**Aim of the task**
Your copy should match the records exactly, apart from the pictures, which stay out.

[Start of section]

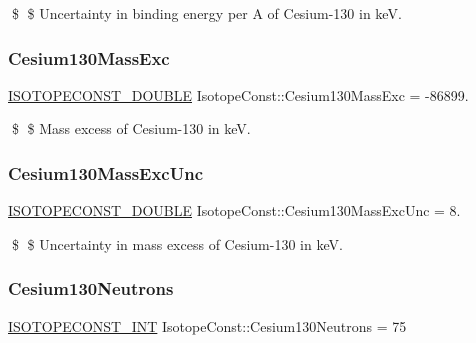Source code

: \$ \$ Uncertainty in binding energy per A of Cesium-\/130 in keV. \mbox{\label{group___isotope_const-_cesium-_cs130_ga0f692e5d7ec70a3fac0d650776e3a410}} 
\subsubsection{\texorpdfstring{Cesium130\+Mass\+Exc}{Cesium130MassExc}}
{\footnotesize\ttfamily \mbox{\hyperlink{group___isotope_const-_macros_ga8f45a7272ce02c0b4c65c44636ed719a}{I\+S\+O\+T\+O\+P\+E\+C\+O\+N\+S\+T\+\_\+\+D\+O\+U\+B\+LE}} Isotope\+Const\+::\+Cesium130\+Mass\+Exc = -\/86899.}

\$ \$ Mass excess of Cesium-\/130 in keV. \mbox{\label{group___isotope_const-_cesium-_cs130_gae67efb01b703c3820a2d9394ea482eca}} 
\subsubsection{\texorpdfstring{Cesium130\+Mass\+Exc\+Unc}{Cesium130MassExcUnc}}
{\footnotesize\ttfamily \mbox{\hyperlink{group___isotope_const-_macros_ga8f45a7272ce02c0b4c65c44636ed719a}{I\+S\+O\+T\+O\+P\+E\+C\+O\+N\+S\+T\+\_\+\+D\+O\+U\+B\+LE}} Isotope\+Const\+::\+Cesium130\+Mass\+Exc\+Unc = 8.}

\$ \$ Uncertainty in mass excess of Cesium-\/130 in keV. \mbox{\label{group___isotope_const-_cesium-_cs130_gadb01c14856a13934399449c21c83959d}} 
\subsubsection{\texorpdfstring{Cesium130\+Neutrons}{Cesium130Neutrons}}
{\footnotesize\ttfamily \mbox{\hyperlink{group___isotope_const-_macros_ga5f18360b3e99483a35c32d789e62621c}{I\+S\+O\+T\+O\+P\+E\+C\+O\+N\+S\+T\+\_\+\+I\+NT}} Isotope\+Const\+::\+Cesium130\+Neutrons = 75}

[End of section]

**Answer for the task**
Source code

: \$ \$ Uncertainty in binding energy per A of Cesium-\/130 in keV. \mbox{\label{group___isotope_const-_cesium-_cs130_ga0f692e5d7ec70a3fac0d650776e3a410}} 
\subsubsection{\texorpdfstring{Cesium130\+Mass\+Exc}{Cesium130MassExc}}
{\footnotesize\ttfamily \mbox{\hyperlink{group___isotope_const-_macros_ga8f45a7272ce02c0b4c65c44636ed719a}{I\+S\+O\+T\+O\+P\+E\+C\+O\+N\+S\+T\+\_\+\+D\+O\+U\+B\+LE}} Isotope\+Const\+::\+Cesium130\+Mass\+Exc = -\/86899.}

\$ \$ Mass excess of Cesium-\/130 in keV. \mbox{\label{group___isotope_const-_cesium-_cs130_gae67efb01b703c3820a2d9394ea482eca}} 
\subsubsection{\texorpdfstring{Cesium130\+Mass\+Exc\+Unc}{Cesium130MassExcUnc}}
{\footnotesize\ttfamily \mbox{\hyperlink{group___isotope_const-_macros_ga8f45a7272ce02c0b4c65c44636ed719a}{I\+S\+O\+T\+O\+P\+E\+C\+O\+N\+S\+T\+\_\+\+D\+O\+U\+B\+LE}} Isotope\+Const\+::\+Cesium130\+Mass\+Exc\+Unc = 8.}

\$ \$ Uncertainty in mass excess of Cesium-\/130 in keV. \mbox{\label{group___isotope_const-_cesium-_cs130_gadb01c14856a13934399449c21c83959d}} 
\subsubsection{\texorpdfstring{Cesium130\+Neutrons}{Cesium130Neutrons}}
{\footnotesize\ttfamily \mbox{\hyperlink{group___isotope_const-_macros_ga5f18360b3e99483a35c32d789e62621c}{I\+S\+O\+T\+O\+P\+E\+C\+O\+N\+S\+T\+\_\+\+I\+NT}} Isotope\+Const\+::\+Cesium130\+Neutrons = 75}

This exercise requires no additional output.